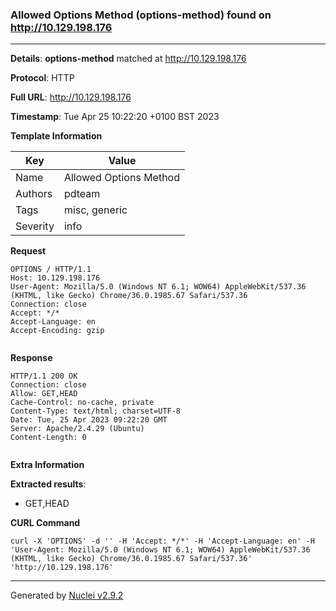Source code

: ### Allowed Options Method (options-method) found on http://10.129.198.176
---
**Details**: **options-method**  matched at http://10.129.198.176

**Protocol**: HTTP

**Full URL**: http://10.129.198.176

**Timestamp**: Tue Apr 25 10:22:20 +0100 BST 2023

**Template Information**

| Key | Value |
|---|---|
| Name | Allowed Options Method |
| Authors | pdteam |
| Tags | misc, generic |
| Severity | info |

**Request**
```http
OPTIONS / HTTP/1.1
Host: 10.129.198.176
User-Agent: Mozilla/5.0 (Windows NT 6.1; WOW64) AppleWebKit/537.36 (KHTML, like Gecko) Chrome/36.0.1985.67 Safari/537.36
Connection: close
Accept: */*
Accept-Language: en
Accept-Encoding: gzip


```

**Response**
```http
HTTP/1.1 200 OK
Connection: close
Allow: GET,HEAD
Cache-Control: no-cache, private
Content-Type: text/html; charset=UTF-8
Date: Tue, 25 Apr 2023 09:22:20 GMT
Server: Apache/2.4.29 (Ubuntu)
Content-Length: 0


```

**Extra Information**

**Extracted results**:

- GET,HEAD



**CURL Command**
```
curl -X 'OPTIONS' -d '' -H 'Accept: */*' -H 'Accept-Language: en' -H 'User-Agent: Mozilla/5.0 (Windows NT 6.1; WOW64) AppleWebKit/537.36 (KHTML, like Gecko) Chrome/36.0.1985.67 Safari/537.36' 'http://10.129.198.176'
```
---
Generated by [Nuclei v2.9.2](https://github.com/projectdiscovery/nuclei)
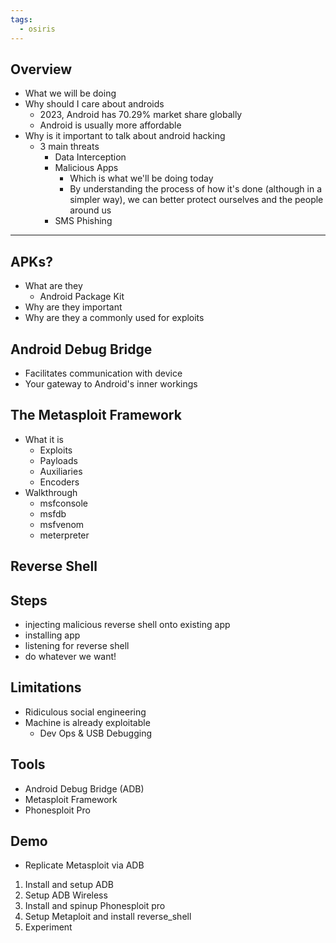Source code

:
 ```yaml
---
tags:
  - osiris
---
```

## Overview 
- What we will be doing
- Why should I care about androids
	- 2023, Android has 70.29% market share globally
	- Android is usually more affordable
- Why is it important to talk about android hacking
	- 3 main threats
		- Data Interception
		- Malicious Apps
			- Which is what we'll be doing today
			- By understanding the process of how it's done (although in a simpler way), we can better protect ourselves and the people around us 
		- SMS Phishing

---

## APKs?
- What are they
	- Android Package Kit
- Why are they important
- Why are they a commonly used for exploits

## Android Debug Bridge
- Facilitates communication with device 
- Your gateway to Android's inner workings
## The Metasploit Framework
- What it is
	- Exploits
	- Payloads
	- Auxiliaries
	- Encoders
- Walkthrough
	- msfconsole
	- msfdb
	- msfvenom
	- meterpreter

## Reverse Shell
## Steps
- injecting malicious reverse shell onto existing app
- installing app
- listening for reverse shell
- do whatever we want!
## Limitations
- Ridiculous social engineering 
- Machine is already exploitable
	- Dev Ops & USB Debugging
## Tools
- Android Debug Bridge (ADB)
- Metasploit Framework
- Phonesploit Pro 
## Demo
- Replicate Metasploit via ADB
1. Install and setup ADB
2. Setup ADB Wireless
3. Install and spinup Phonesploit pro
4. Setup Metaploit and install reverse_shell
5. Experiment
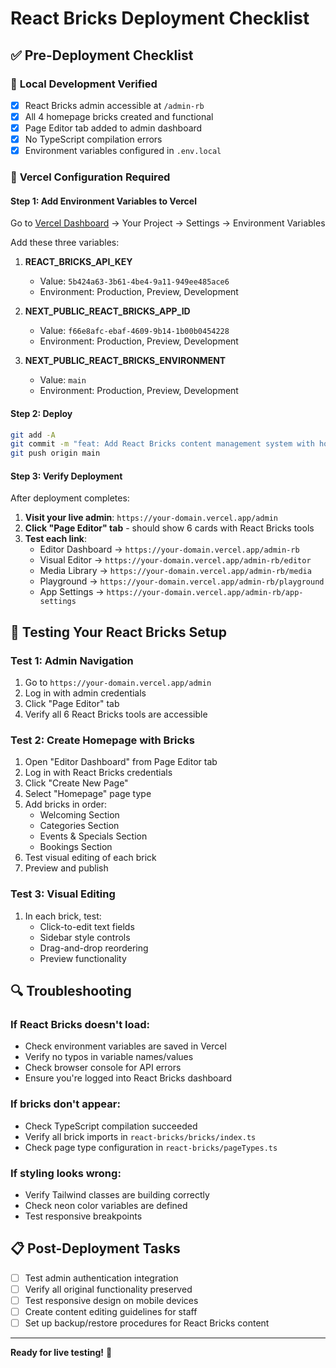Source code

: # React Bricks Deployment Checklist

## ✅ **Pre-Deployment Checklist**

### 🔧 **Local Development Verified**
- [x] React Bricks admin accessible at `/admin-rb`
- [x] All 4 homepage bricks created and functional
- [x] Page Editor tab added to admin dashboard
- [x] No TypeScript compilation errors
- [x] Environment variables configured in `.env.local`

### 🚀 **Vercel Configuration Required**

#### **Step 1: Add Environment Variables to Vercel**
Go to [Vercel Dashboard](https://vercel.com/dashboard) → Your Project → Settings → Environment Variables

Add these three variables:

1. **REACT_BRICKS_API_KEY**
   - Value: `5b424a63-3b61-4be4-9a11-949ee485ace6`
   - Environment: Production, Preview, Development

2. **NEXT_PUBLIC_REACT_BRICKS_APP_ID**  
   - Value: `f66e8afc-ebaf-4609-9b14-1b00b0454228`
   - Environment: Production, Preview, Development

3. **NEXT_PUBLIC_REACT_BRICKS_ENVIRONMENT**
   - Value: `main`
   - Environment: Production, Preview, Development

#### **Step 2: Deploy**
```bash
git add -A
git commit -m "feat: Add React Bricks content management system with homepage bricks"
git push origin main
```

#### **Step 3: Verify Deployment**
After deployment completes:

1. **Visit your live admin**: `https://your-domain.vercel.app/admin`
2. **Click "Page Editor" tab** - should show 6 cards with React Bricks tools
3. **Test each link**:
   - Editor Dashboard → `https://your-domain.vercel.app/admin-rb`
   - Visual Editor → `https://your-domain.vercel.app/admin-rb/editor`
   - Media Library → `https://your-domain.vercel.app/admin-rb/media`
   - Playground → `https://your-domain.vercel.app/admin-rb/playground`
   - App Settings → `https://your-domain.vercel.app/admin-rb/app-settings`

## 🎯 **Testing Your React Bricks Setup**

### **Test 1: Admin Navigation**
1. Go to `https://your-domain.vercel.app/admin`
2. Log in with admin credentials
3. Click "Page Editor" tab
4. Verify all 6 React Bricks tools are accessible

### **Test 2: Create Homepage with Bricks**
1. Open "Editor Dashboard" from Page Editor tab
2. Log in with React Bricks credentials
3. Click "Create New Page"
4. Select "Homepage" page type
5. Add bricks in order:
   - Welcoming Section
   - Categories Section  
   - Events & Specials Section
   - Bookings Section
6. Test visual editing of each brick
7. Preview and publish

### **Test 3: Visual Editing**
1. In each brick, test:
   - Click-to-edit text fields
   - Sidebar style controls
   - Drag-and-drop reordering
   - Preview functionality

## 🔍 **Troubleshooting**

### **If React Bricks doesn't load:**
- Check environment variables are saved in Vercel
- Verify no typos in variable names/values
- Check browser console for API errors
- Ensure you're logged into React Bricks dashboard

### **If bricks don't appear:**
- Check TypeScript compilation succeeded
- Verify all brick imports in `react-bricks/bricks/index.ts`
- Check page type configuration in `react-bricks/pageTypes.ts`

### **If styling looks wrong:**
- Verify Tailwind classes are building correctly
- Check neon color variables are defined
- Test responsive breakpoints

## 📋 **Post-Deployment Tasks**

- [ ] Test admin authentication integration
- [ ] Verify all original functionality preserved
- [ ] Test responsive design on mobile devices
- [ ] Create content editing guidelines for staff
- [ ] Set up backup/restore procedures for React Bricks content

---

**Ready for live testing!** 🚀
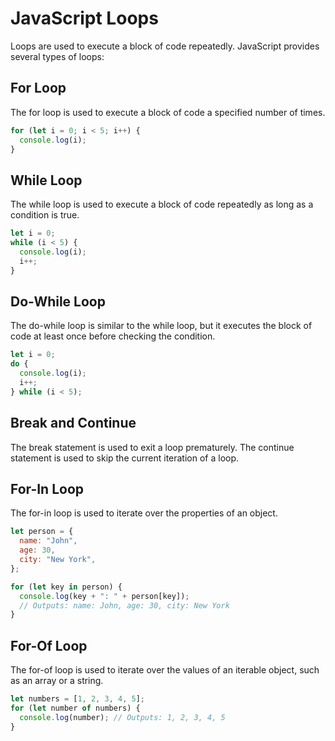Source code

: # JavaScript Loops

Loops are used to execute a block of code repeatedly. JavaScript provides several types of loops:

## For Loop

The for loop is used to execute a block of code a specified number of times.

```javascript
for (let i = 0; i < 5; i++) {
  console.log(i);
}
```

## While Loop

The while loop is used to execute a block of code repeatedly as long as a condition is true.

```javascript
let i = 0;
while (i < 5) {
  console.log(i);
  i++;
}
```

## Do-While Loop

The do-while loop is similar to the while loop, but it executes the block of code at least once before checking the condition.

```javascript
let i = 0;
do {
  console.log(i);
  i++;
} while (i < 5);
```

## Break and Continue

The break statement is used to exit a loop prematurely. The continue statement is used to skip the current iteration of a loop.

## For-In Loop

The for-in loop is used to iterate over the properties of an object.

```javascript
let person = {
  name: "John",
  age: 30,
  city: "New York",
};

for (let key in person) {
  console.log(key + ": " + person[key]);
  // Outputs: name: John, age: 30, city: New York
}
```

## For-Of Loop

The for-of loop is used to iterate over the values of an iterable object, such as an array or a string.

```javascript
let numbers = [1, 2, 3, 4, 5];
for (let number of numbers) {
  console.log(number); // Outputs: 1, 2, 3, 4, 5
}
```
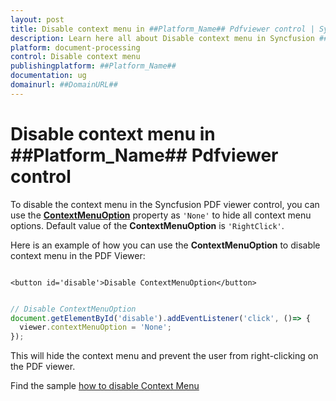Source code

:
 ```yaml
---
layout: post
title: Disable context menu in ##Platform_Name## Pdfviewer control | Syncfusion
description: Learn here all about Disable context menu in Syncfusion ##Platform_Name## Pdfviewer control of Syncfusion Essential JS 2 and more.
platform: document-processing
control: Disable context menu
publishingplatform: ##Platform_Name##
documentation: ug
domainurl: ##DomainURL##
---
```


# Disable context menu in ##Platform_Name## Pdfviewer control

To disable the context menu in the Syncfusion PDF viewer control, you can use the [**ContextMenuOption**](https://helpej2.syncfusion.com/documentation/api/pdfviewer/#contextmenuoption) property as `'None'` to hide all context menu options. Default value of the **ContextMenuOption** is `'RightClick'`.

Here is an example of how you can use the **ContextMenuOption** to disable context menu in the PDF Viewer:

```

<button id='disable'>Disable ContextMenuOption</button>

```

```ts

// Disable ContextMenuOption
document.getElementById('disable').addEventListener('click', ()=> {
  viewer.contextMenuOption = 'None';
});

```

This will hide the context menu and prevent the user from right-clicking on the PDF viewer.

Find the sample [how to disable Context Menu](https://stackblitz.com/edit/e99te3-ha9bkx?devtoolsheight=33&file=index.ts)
--
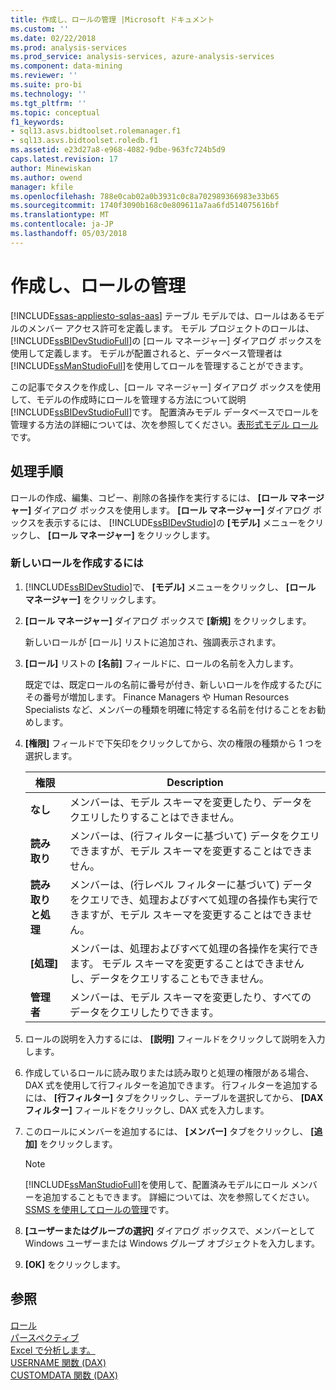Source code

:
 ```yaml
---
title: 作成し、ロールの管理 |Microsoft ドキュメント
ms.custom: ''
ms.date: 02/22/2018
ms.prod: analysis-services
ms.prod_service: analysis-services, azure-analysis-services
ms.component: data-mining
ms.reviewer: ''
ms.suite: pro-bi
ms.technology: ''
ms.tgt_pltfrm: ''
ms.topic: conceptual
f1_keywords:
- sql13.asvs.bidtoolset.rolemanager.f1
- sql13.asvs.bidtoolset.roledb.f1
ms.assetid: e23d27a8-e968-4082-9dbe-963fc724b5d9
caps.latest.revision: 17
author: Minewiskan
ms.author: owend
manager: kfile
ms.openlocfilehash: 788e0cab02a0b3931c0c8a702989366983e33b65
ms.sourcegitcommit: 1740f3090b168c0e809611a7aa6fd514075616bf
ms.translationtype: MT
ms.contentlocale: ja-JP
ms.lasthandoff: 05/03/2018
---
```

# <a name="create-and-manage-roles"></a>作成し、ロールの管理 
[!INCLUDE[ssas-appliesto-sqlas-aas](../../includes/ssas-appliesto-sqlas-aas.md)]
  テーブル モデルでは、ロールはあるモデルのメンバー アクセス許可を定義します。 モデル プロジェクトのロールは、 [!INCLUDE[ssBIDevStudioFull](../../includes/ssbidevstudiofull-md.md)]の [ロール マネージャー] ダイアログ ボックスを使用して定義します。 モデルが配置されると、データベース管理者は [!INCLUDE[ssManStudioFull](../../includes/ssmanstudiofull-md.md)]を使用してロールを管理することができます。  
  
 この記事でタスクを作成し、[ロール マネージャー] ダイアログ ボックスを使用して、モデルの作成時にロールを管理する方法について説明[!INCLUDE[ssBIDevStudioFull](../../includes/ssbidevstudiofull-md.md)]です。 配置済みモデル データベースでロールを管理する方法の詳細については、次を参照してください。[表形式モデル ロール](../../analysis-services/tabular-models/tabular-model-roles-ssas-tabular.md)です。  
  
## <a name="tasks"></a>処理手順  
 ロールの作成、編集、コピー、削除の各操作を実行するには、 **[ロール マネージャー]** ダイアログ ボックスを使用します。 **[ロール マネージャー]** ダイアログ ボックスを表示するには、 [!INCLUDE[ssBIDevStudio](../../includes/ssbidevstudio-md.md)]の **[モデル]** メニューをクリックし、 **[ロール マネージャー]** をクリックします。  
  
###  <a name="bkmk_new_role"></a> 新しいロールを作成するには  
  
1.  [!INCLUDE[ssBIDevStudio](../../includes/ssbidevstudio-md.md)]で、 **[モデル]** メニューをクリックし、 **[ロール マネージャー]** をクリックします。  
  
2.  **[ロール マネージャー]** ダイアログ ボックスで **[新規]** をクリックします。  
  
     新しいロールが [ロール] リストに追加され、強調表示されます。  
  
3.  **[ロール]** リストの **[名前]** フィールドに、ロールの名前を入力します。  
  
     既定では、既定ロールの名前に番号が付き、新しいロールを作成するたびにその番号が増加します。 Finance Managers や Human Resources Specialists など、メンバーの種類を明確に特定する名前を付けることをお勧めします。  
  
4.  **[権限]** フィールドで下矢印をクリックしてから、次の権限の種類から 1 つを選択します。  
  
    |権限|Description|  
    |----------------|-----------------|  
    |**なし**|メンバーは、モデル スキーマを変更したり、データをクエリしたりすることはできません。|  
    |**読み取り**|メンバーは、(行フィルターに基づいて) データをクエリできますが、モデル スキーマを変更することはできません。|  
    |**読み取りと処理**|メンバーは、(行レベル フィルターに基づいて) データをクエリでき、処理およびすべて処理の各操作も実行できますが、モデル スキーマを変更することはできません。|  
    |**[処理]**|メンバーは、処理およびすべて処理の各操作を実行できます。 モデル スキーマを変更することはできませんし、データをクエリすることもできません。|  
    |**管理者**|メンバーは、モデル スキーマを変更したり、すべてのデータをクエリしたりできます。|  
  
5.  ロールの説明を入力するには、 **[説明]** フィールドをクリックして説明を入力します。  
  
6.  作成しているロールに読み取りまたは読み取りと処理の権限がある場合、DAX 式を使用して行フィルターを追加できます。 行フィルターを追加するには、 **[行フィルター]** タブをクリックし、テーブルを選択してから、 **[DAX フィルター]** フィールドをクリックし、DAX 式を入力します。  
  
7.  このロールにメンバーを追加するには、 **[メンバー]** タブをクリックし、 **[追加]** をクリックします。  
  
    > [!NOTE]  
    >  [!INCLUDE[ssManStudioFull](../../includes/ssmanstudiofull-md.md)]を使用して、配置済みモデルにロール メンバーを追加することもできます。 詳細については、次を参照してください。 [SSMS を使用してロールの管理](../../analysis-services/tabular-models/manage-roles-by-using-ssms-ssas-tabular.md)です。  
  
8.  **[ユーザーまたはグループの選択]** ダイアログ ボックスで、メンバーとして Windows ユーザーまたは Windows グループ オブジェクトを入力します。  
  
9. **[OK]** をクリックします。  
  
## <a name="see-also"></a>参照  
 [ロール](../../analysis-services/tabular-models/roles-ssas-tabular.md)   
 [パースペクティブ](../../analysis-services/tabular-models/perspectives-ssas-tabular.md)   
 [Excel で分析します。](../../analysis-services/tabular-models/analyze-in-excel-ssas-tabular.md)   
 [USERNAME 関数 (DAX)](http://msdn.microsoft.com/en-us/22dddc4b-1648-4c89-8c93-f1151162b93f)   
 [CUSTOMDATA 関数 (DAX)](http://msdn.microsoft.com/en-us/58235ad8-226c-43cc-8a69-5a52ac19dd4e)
==
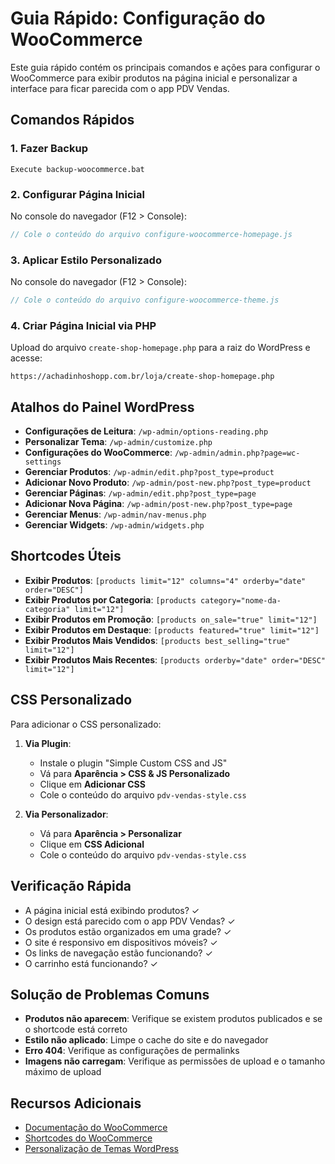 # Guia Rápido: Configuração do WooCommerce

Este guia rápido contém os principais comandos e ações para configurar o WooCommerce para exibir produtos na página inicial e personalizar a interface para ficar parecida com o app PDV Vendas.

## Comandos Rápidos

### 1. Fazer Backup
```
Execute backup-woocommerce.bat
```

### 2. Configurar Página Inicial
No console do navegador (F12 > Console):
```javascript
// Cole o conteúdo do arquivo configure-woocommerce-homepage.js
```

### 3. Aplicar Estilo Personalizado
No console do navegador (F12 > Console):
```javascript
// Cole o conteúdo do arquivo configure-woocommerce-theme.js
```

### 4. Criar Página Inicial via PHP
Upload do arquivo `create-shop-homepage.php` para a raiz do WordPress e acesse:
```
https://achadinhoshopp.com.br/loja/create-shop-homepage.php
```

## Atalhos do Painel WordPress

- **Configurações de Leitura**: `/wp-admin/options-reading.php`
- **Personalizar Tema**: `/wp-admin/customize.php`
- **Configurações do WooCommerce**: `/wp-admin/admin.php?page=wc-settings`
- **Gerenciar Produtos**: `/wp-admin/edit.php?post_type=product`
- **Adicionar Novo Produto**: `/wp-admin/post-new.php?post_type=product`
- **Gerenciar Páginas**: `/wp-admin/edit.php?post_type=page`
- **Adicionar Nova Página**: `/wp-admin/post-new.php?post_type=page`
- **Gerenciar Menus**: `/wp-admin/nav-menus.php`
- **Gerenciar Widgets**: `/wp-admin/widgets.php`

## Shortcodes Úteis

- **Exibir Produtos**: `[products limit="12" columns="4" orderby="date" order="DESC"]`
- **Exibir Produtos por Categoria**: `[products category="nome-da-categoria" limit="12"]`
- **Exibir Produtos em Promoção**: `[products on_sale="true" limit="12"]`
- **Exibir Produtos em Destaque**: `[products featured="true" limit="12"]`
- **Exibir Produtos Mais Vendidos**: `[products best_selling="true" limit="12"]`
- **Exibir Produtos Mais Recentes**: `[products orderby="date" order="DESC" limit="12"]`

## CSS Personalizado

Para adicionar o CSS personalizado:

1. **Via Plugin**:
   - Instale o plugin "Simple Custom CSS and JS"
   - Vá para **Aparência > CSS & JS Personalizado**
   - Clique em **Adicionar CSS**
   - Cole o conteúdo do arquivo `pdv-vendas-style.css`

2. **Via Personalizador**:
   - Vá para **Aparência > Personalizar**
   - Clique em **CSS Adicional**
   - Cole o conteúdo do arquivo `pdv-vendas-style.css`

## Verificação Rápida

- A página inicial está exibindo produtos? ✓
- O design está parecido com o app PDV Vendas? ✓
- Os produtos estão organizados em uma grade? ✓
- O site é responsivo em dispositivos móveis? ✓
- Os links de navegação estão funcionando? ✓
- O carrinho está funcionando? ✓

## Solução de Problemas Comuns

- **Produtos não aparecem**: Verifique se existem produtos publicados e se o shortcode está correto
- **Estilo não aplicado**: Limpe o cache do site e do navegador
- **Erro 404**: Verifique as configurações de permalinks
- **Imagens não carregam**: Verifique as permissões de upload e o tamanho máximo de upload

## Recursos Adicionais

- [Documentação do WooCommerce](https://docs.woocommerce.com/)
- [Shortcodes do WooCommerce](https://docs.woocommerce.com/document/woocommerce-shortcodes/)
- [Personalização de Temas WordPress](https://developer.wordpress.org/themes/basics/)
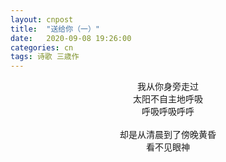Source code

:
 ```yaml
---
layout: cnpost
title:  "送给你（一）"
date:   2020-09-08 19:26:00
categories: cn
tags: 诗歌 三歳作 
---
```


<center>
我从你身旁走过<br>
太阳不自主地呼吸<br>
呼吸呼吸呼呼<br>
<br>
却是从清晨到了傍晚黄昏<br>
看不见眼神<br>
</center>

Your instructions
Copy each line in the entries above where the word "docs" shows up.

Your response
- [Documentação do WooCommerce](https://docs.woocommerce.com/)
- [Shortcodes do WooCommerce](https://docs.woocommerce.com/document/woocommerce-shortcodes/)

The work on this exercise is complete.